MATTHIAS PENNING, wagon and carriage manufacturer and general blacksmithing, was born in Germany, in 1835, and was reared to his present business, his father having carried on the business in Germany. In 1856 he came to America and settled here in 1857, and has been identified with his present industry here principally since. In 1874 he accepted a position in the employ of the United States Government at Fort Laramie, Wyoming, with which he remained very successfully connected until 1881, when he returned here, being desirous of placing his family in a better position regarding school facilities. In 1866 he married Miss Elizabeth Bramiage, who was born and reared in Ohio. They have a family of two sons and two daughters - Mary, Matthias, Dena and Frank.

FRED PFEIFFER, cigar manufacturer, located in Leavenworth in the spring of 1867, and has been engaged in his present business since that time. He was born in Prussia, May 3, 1830, and came to America in 1855, locating first at Detroit, Mich. After a few months' residence in that city he migrated to Mexico and Central America, then returned to the States, and was for several years a resident of Dubuque, Iowa, and afterwards for six years of Peoria, Ill., whence he moved to Leavenworth.
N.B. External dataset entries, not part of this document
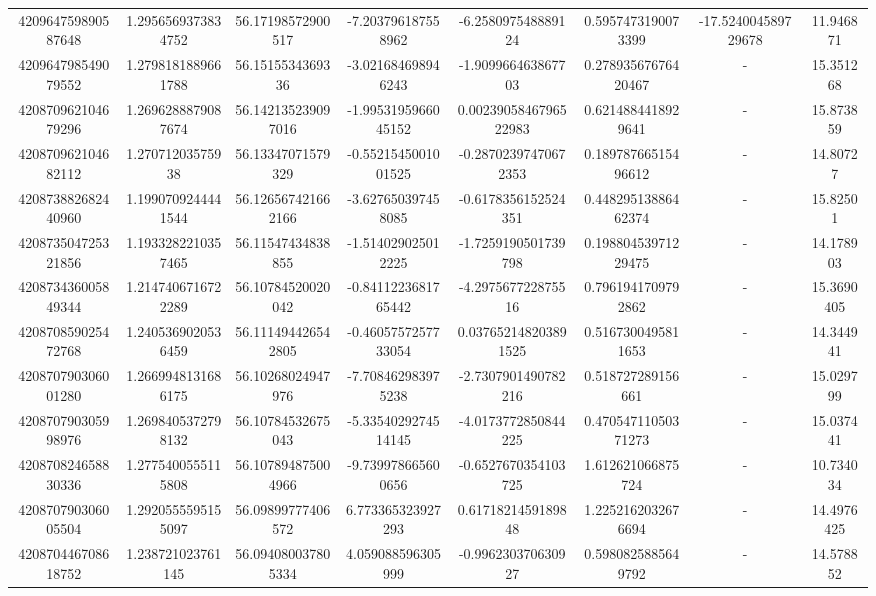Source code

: \documentclass{article}
\begin{document}
\begin{landscape}
\begin{longtable}[c]{S[table-format=18.0]S[table-format=2.15]S[table-format=2.15]S[table-format=-2.17]S[table-format=-2.16]S[table-format=-2.16]S[table-format=-3.16]S[table-format=2.7]}
420964759890587648 & 1.2956569373834752 & 56.17198572900517  & -7.203796187558962   & -6.258097548889124     & 0.5957473190073399  & -17.524004589729678 & 11.946871  \\
420964798549079552 & 1.2798181889661788 & 56.1515534369336   & -3.021684698946243   & -1.909966463867703     & 0.27893567676420467 & {-}                  & 15.351268  \\
420870962104679296 & 1.2696288879087674 & 56.142135239097016 & -1.9953195966045152  & 0.0023905846796522983  & 0.6214884418929641  & {-}                  & 15.873859  \\
420870962104682112 & 1.27071203575938   & 56.13347071579329  & -0.5521545001001525  & -0.28702397470672353   & 0.18978766515496612 & {-}                  & 14.80727   \\
420873882682440960 & 1.1990709244441544 & 56.126567421662166 & -3.627650397458085   & -0.6178356152524351    & 0.44829513886462374 & {-}                  & 15.82501   \\
420873504725321856 & 1.1933282210357465 & 56.11547434838855  & -1.514029025012225   & -1.7259190501739798    & 0.19880453971229475 & {-}                  & 14.178903  \\
420873436005849344 & 1.2147406716722289 & 56.10784520020042  & -0.8411223681765442  & -4.297567722875516     & 0.7961941709792862  & {-}                  & 15.3690405 \\
420870859025472768 & 1.2405369020536459 & 56.111494426542805 & -0.4605757257733054  & 0.037652148203891525   & 0.5167300495811653  & {-}                  & 14.344941  \\
420870790306001280 & 1.2669948131686175 & 56.10268024947976  & -7.708462983975238   & -2.7307901490782216    & 0.518727289156661   & {-}                  & 15.029799  \\
420870790305998976 & 1.2698405372798132 & 56.10784532675043  & -5.3354029274514145  & -4.0173772850844225    & 0.47054711050371273 & {-}                  & 15.037441  \\
420870824658830336 & 1.2775400555115808 & 56.107894875004966 & -9.739978665600656   & -0.6527670354103725    & 1.612621066875724   & {-}                  & 10.734034  \\
420870790306005504 & 1.2920555595155097 & 56.09899777406572  & 6.773365323927293    & 0.6171821459189848     & 1.2252162032676694  & {-}                  & 14.4976425 \\
420870446708618752 & 1.238721023761145  & 56.094080037805334 & 4.059088596305999    & -0.996230370630927     & 0.5980825885649792  & {-}                  & 14.578852  \\

\end{longtable}
\end{landscape}
\end{document}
He was married in Butler, Mo., January 13, 1877, to Laura (Pfeiffer) Mueller, a native of Saxony.

M. PHELAN, grocer, came to Kansas in April, 1862, and in 1864 engaged in the grocery business in a small way, his sales the first year amounting to about $6,000. They have increased since that time to about $90,000, the business giving employment to six men, besides himself. He is a native of County Kilkenny, Ireland, where he was born, November 10, 1833. He came to America in 1832, and located near Ogdensburg, N. Y., where he remained eight or ten years, and in 1862 came to Ft. Leavenworth in the paymaster's department, and continued in that position until he engaged in mercantile business. He is a member of the Catholic Church, of the Catholic Mutual Benevolent Association, and has been treasurer of the Fair Association for several years. He was married at Saratoga Springs, N. Y., December 31, 1863, to Charlotte C. Hughes, of Madrid, St. Lawrence Co., N. Y. They have five children - Francis L., John M., Thomas J., Alice C. and Leo W.

FRED PHIFER, groceries and cigars, was born in Hanover, Germany, in 1849, and came to America at a very early age with his people, who settled in Missouri, where he was reared and educated, and learned the business of cigar maker, which he actively followed there till 1863, when he came here and carried on the cigar manufacturing till recently, when he established the present business, which he very ably represents. In 1869 he married Miss M. R. Westenfelt, who was born in Prussia in 1846, and came to America in 1855, with her people, who settled in Quincy, Ill., where she was reared and educated. Mr. Phifer did service in the Militia of his State during the war, from which he was honorably discharged.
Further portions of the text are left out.